9 Ekim 2014 Perşembe

Çocuktum...

Çocuktum!
5-6 yaşında var ya da yokum,
Şehirdeki ışıklardan silah seslerinden korkuyla yere kapaklanmış yatıyoruz,
Zaman geçmek bilmiyor,
Her geçen dakika korku daha çok artıyor,
Annem bir cesaret kapıyı açtı,
Asker olan alt komşumuza soluk almadan koştuk,
İki aile bir evde, zamanın geçmesini bekliyoruz. Ama zaman geçmiyor. Küçük bir çocuğun kalbindeki korkuyu düşünün ne olduğunu anlamadığın bir karmaşanın içindesin...
Ve, sadece korkuyorsun...
Saatler sonra alt komşumuzun eşi eve geldiğinde öğreniyoruz,
Günlerden 30 Ağustos Zafer Bayram’ı,
Şehirde kutlamalar var,
Ama biz kutlamaları bile çatışma zanneden bir kafayla yaşıyoruz...
Aradan neredeyse 20 yıl geçiyor,
Bingöl’de şehir merkezinde silah sesleri,
Bu sefer Bingöl’de değilim,
Ama anlayabiliyorum o şehirdeki küçük çocukların kalplerindeki korkuyu,
Onu bende yaşadım...
Yedi başlı masal ejderhaları dağılmışlar içimize,
Hortluyorlar dört bir yanımızda,
Ellerinde silahları bir neslin daha zihninde korkunç travmalar yaşatmaya çalışıyorlar...

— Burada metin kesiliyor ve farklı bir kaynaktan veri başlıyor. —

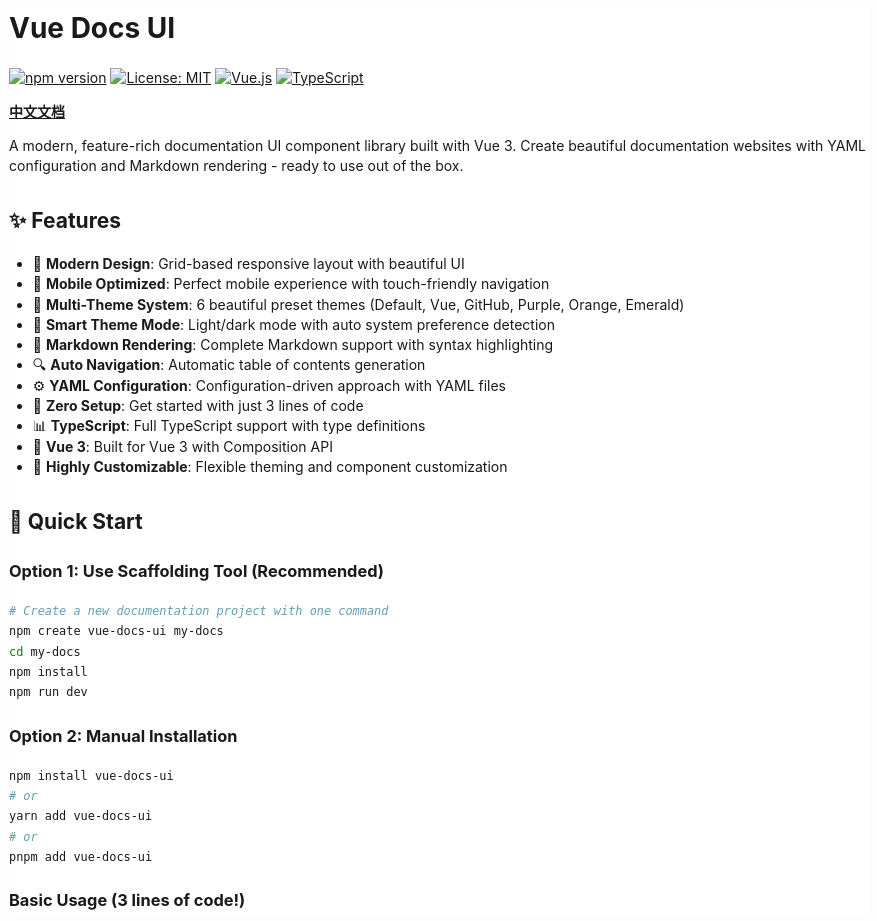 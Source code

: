 # Vue Docs UI

[![npm version](https://badge.fury.io/js/vue-docs-ui.svg)](https://badge.fury.io/js/vue-docs-ui)
[![License: MIT](https://img.shields.io/badge/License-MIT-yellow.svg)](https://opensource.org/licenses/MIT)
[![Vue.js](https://img.shields.io/badge/Vue.js-3.3+-4FC08D.svg)](https://vuejs.org/)
[![TypeScript](https://img.shields.io/badge/TypeScript-Ready-blue.svg)](https://www.typescriptlang.org/)

**[中文文档](./README-zh.md)**

A modern, feature-rich documentation UI component library built with Vue 3. Create beautiful documentation websites with YAML configuration and Markdown rendering - ready to use out of the box.

## ✨ Features

- 🎨 **Modern Design**: Grid-based responsive layout with beautiful UI
- 📱 **Mobile Optimized**: Perfect mobile experience with touch-friendly navigation  
- 🌈 **Multi-Theme System**: 6 beautiful preset themes (Default, Vue, GitHub, Purple, Orange, Emerald)
- 🌙 **Smart Theme Mode**: Light/dark mode with auto system preference detection
- 📖 **Markdown Rendering**: Complete Markdown support with syntax highlighting
- 🔍 **Auto Navigation**: Automatic table of contents generation
- ⚙️ **YAML Configuration**: Configuration-driven approach with YAML files
- 🚀 **Zero Setup**: Get started with just 3 lines of code
- 📊 **TypeScript**: Full TypeScript support with type definitions
- 🎯 **Vue 3**: Built for Vue 3 with Composition API
- 🔧 **Highly Customizable**: Flexible theming and component customization

## 🚀 Quick Start

### Option 1: Use Scaffolding Tool (Recommended)

```bash
# Create a new documentation project with one command
npm create vue-docs-ui my-docs
cd my-docs
npm install
npm run dev
```

### Option 2: Manual Installation

```bash
npm install vue-docs-ui
# or
yarn add vue-docs-ui
# or
pnpm add vue-docs-ui
```

### Basic Usage (3 lines of code!)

Haberi duyduğumda tüylerim diken diken oldu,
Bizimkilerin oturduğu eve 200 metre uzaklıkta bir yer,
Daha ne kadar yakına gelebilir ki?
O an oradan geçen ben’den biri de olabilirdi...
Peki ya orada ölenlerin çocukları,
Aileleri...
21. yüzyıl kan saçıyor dört bir yana,
Biz, küresel vatandaşlık dedikçe,
Küresel vicdan dedikçe,
İnanmak,
Birliktelik,
Paylaşmak dedikçe birileri ‘’ben’’ diyor başka bir şey demiyor...

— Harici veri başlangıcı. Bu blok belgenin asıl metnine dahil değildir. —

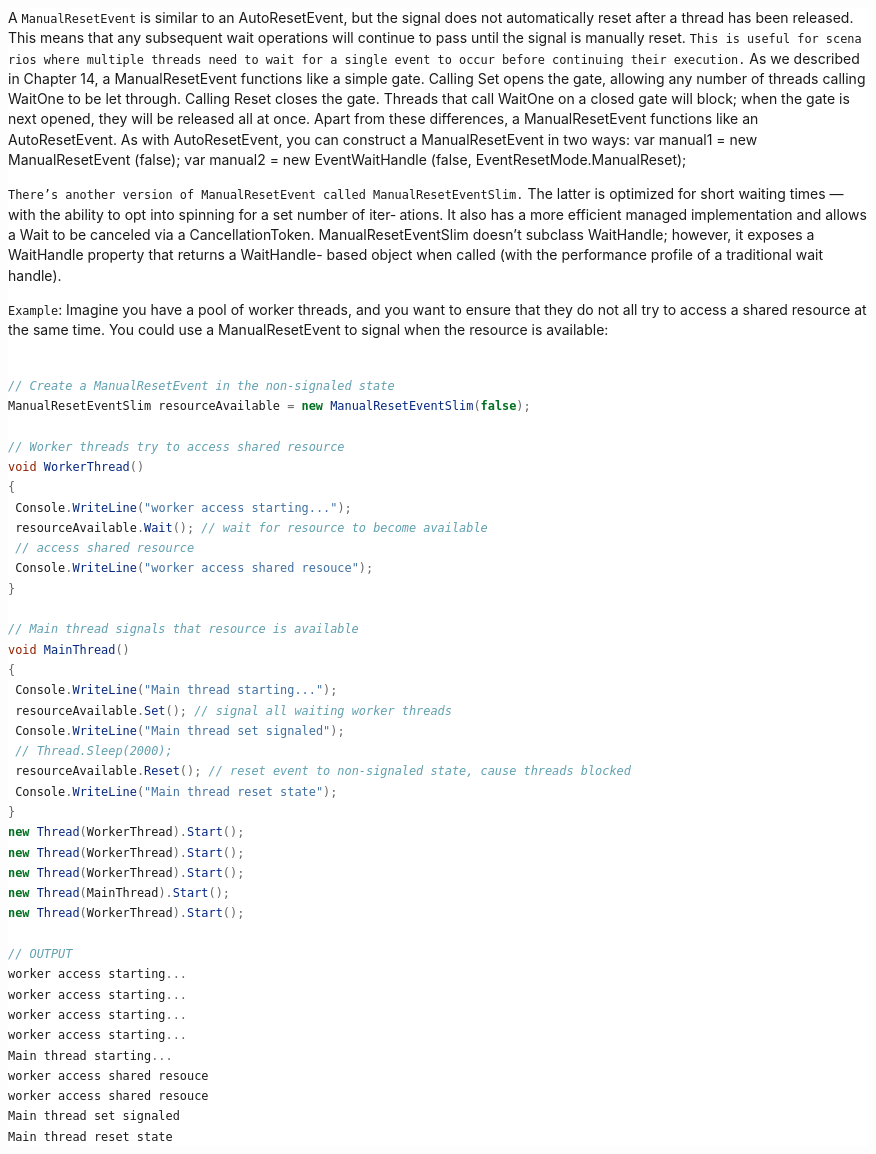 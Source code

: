 A `ManualResetEvent` is similar to an AutoResetEvent, but the signal does not automatically reset after a thread has been released. This means that any subsequent wait operations will continue to pass until the signal is manually reset. `This is useful for scenarios where multiple threads need to wait for a single event to occur before continuing their execution.`
As we described in Chapter 14, a ManualResetEvent functions like a simple gate. Calling Set opens the gate, allowing any number of threads calling WaitOne to be let through. Calling Reset closes the gate. Threads that call WaitOne on a closed gate will block; when the gate is next opened, they will be released all at once. Apart from these differences, a ManualResetEvent functions like an AutoResetEvent.
As with AutoResetEvent, you can construct a ManualResetEvent in two ways: var manual1 = new ManualResetEvent (false);
    var manual2 = new EventWaitHandle (false, EventResetMode.ManualReset);

`There’s another version of ManualResetEvent called ManualResetEventSlim.` The latter is optimized for short waiting times —with the ability to opt into spinning for a set number of iter‐ ations. It also has a more efficient managed implementation and allows a Wait to be canceled via a CancellationToken. ManualResetEventSlim doesn’t subclass WaitHandle; however, it exposes a WaitHandle property that returns a WaitHandle- based object when called (with the performance profile of a traditional wait handle).
 
`Example`: Imagine you have a pool of worker threads, and you want to ensure that they do not all try to access a shared resource at the same time. You could use a ManualResetEvent to signal when the resource is available:
```c#

// Create a ManualResetEvent in the non-signaled state
ManualResetEventSlim resourceAvailable = new ManualResetEventSlim(false);

// Worker threads try to access shared resource
void WorkerThread()
{
 Console.WriteLine("worker access starting...");
 resourceAvailable.Wait(); // wait for resource to become available
 // access shared resource
 Console.WriteLine("worker access shared resouce");
}

// Main thread signals that resource is available
void MainThread()
{
 Console.WriteLine("Main thread starting...");
 resourceAvailable.Set(); // signal all waiting worker threads
 Console.WriteLine("Main thread set signaled");
 // Thread.Sleep(2000);
 resourceAvailable.Reset(); // reset event to non-signaled state, cause threads blocked
 Console.WriteLine("Main thread reset state");
}
new Thread(WorkerThread).Start();
new Thread(WorkerThread).Start();
new Thread(WorkerThread).Start();
new Thread(MainThread).Start();
new Thread(WorkerThread).Start();

// OUTPUT
worker access starting...
worker access starting...
worker access starting...
worker access starting...
Main thread starting...
worker access shared resouce
worker access shared resouce
Main thread set signaled
Main thread reset state

```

Silahları hiçbir zaman sevmedim,
Çocukken hiç silah oyuncağımda olmadı zaten,
Elime silah almayı da bu yüzden hep reddettim...

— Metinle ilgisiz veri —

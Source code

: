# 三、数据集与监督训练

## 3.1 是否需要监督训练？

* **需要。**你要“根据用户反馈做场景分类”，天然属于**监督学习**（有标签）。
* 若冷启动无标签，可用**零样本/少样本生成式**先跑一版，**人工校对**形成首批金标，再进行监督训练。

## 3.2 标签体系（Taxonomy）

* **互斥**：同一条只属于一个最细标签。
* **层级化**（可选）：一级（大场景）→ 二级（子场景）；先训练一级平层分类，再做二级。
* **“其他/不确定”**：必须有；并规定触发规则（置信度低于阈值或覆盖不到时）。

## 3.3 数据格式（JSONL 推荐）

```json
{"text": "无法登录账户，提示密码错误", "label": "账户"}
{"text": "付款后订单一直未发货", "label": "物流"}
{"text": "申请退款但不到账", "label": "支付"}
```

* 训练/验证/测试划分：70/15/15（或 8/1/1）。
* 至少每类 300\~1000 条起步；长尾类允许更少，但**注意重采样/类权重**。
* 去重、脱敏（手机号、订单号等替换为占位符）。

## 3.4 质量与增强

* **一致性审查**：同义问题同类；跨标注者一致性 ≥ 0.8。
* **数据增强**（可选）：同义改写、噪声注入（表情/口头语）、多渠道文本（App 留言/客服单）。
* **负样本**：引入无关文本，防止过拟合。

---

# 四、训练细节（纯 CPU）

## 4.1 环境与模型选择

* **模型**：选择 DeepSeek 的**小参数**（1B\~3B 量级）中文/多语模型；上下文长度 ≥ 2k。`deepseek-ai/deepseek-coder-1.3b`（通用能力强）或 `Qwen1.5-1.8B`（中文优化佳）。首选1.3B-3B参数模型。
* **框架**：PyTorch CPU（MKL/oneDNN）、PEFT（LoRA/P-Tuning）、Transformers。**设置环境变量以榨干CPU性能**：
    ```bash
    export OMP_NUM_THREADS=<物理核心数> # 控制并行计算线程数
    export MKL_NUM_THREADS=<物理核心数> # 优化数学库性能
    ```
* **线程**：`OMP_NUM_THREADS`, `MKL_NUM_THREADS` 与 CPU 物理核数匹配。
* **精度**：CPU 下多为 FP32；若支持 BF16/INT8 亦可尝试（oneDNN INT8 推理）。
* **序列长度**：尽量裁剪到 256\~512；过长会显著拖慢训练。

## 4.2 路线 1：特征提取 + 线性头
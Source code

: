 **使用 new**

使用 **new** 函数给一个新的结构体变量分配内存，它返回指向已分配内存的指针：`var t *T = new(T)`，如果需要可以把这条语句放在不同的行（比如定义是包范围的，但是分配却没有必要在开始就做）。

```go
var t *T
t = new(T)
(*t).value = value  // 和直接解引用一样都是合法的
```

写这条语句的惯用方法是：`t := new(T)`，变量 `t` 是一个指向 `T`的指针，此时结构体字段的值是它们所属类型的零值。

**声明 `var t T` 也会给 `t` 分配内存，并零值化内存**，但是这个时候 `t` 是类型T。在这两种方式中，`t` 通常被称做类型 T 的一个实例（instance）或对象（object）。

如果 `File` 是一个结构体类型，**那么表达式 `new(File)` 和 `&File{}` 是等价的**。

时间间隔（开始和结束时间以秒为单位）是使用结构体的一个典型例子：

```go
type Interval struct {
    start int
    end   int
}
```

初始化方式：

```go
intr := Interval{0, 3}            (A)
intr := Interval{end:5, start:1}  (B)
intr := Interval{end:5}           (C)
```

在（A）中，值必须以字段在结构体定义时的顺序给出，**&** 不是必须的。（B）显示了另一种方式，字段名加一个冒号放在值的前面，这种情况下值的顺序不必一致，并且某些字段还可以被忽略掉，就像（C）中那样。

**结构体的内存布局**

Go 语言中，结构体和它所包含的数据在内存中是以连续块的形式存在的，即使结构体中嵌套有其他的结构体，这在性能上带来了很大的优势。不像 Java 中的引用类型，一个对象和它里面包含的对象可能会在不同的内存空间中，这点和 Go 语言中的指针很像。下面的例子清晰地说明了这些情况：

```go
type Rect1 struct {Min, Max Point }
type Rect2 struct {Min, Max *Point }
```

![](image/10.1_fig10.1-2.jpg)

Şimdi hiç çocuk olmamışçasına ellerinde silahlarıyla caniler içimizde geziyorlar.
Peki ne için var Devlet?
Ben, bu sorunun cevabını yaklaşık bir yıl önce yazdığım kitapta zaten sormuştum.
‘’Bugün Dünya’daki devletlere baktığımız da üç tür devlet görüyoruz.
Birincisi vatandaşında aidiyet duygusu oluşturmuş, insanları tarafından sahiplenilen, eşitlikçi, adaleti ve sosyal devlet anlayışını sağlayan devletler. Bu devletler; ben, beni kuran insanlar için varım felsefesiyle teşkilatlanma sürecini devam ettirirler.
İkincisi vatandaşı tarafından sahiplenilmeyen, bir aidiyet duygusu oluşturamamış, toplumun adaleti değil benim adaletim, benim eşitlik anlayışım, benim sosyal devlet anlayışım, benim hukukum, benim kurallarım diyen devletler. Bu devletler; beni kuran insanlar bana hizmet etmek zorundalar felsefesiyle teşkilatlanma sürecini sürdürürler.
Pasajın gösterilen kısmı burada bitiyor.